Tarihî kaynaklarda bu suikasta görev alanların sayısı 12’dir. Birçok suikasta, fitne ve fesada lojistik destek sağlamak ve gizli silah deposu olması için, inşa edilen Mescid-i Dırar’ı yapanların sayısı da 12’dir.103 Hz Yusuf (as) öldürmek kastıyla kuyuya atanların sayısı da 11’dir.104 Kızıldeniz’i bir mucize ile geçen Hz Musa (as) ve kavmini öldürmek için peşine düşen Firavun, askerlerini 12 kola ayırarak takip etmiştir.105 Biz 11 ve 12 sayılarının sırrını bilmiyoruz.

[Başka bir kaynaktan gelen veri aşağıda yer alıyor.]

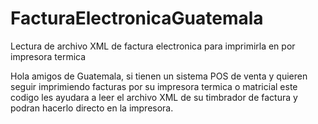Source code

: # FacturaElectronicaGuatemala
Lectura de archivo XML de factura electronica para imprimirla en por impresora termica


Hola amigos de Guatemala, si tienen un sistema POS de venta y quieren seguir imprimiendo facturas por su
impresora termica o matricial este codigo les ayudara a leer el archivo XML de su timbrador de factura
y podran hacerlo directo en la impresora.
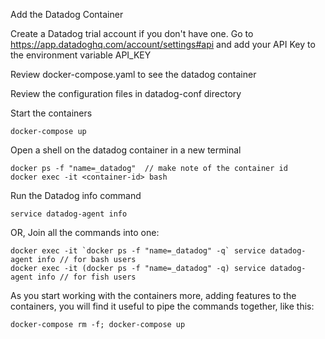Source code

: Add the Datadog Container

Create a Datadog trial account if you don't have one. Go to https://app.datadoghq.com/account/settings#api and add your API Key to the environment variable API_KEY

Review docker-compose.yaml to see the datadog container

Review the configuration files in datadog-conf directory

Start the containers

    docker-compose up

Open a shell on the datadog container in a new terminal

    docker ps -f "name=_datadog"  // make note of the container id
    docker exec -it <container-id> bash

Run the Datadog info command

    service datadog-agent info

OR, Join all the commands into one:

    docker exec -it `docker ps -f "name=_datadog" -q` service datadog-agent info // for bash users
    docker exec -it (docker ps -f "name=_datadog" -q) service datadog-agent info // for fish users

As you start working with the containers more, adding features to the containers, you will find it useful to pipe the commands together, like this:

    docker-compose rm -f; docker-compose up

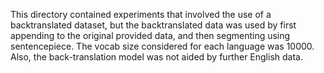 This directory contained experiments that involved the use of a backtranslated dataset, but the backtranslated data was used by first appending to the original provided data, and then segmenting using sentencepiece.
The vocab size considered for each language was 10000.
Also, the back-translation model was not aided by further English data. 
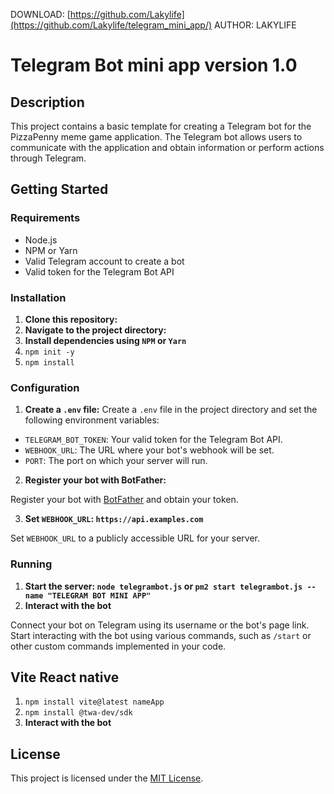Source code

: DOWNLOAD: [https://github.com/Lakylife](https://github.com/Lakylife/telegram_mini_app/)
AUTHOR: LAKYLIFE

# Telegram Bot mini app version 1.0

## Description

This project contains a basic template for creating a Telegram bot for the PizzaPenny meme game application. The Telegram bot allows users to communicate with the application and obtain information or perform actions through Telegram.

## Getting Started

### Requirements

- Node.js
- NPM or Yarn
- Valid Telegram account to create a bot
- Valid token for the Telegram Bot API

### Installation

1. **Clone this repository:**
2. **Navigate to the project directory:**
3. **Install dependencies using `NPM` or `Yarn`**
4. `npm init -y`
5. `npm install`

### Configuration

1. **Create a `.env` file:**
Create a `.env` file in the project directory and set the following environment variables:
- `TELEGRAM_BOT_TOKEN`: Your valid token for the Telegram Bot API.
- `WEBHOOK_URL`: The URL where your bot's webhook will be set.
- `PORT`: The port on which your server will run.

2. **Register your bot with BotFather:**

Register your bot with [BotFather](https://t.me/BotFather) and obtain your token.

3. **Set `WEBHOOK_URL`: `https://api.examples.com`**

Set `WEBHOOK_URL` to a publicly accessible URL for your server.

### Running

1. **Start the server: `node telegrambot.js` or `pm2 start telegrambot.js --name "TELEGRAM BOT MINI APP"`**
2. **Interact with the bot**

Connect your bot on Telegram using its username or the bot's page link. Start interacting with the bot using various commands, such as `/start` or other custom commands implemented in your code.

## Vite React native

1. `npm install vite@latest nameApp`
2. `npm install @twa-dev/sdk`
3. **Interact with the bot**

## License

This project is licensed under the [MIT License](LICENSE).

Fakat rakamların diline bakılırsa asırlar da geçse küfür ve nifak ’ın tek bir millet olduklarını yaptıkları işlerinden anlayabiliyoruz. Çünkü aynı meşum işi yapan güruhların ve komitelerin sayıları az farkla tevafuk ediyor. Bu nifak kuşağının bu zamandaki uzantıları olan Asya münafık casuslarının da, suikast timlerinin sayısı garib bir tevafukla, 11 veya 12 olduğunu hayretle basından şu haberle öğrendik:

Marmaris’teki suikastçı 11 asker tutuklandı:

Yüzde doksan dokuz müslüman bir milletin seçtiği meşru bir devlet başkanını öldürmek veya tutuklamak için, 15 Temmuz 2017 tarihinde, “Marmaris’teki otele saldıran darbeci askerlerden 11’i tutuklandı. Özel harekât timleri ile Genelkurmay Özel Kuvvetler Komutanlığı’ndan bir tabur asker, 12 kaçağı yakalamak için 16 gün boyunca arama – tarama faaliyeti yürüttü. Saat 09.00’da adliyeye getirilen 11 darbeci asker, savcılık tarafından tutuklanmaları istemiyle Sulh Ceza Hâkimliği’ne sevk edildi. Hâkim 11 darbeci askeri de tutuklandı.”106

9. Kamu Düzenini Bozup Fitne Çıkararak İttihadı Bozmak:

a) Münafıkların faaliyetlerinden biriside kritik anlarda müslümanları terkederek zayıf düşürmeye matuftur. Bunlardan birisi Uhud savaşı için müslüman ordusu Medine’den çıkar çıkmaz Hz. Peygamber (as) tecrübeli olan kendilerini değil, tecrübesiz olan gençleri dinliyor, onların sözlerine göre hareket ediyor’ bahanesiyle orduyu terk ettiler. Böylece 1000 kişilik ordu 700’e düşmüştü. Uhud’daki mağlubiyette bu ihanetin payı büyüktür.107

b) Bediüzzaman Hz. Bakara Sûresi’nin, “Yeryüzünde fesat ve bozgunculuk çıkarırlar.” 27. Ayetinin tefsirinde, “fısk ve nifakla bozulan bir şahsın kalbinde bir ihtilâl, bir fenalık hissi uyanırsa, yüksek hissiyatı, kemâlâtı sukut etmeye başlar; kalbinde tahribata, fenalığa bir meyil, bir zevk peyda olur. Yavaş yavaş o meyil kalbinde büyür; sonra o şahıs, bütün lezzetini, zevkini tahribatta, fenalıkta bulur. İşte o vakit, o şahıs, tam mânâsıyla arzda yırtıcı bir hayvan, ihtilâli çıkarıp büyüten bir belâ, fesadı durmayıp karıştıran bir âfet kesilir.”108 diyerek adeta, ehl-i nifak ve fesadın ruh haritasını resmetmiş.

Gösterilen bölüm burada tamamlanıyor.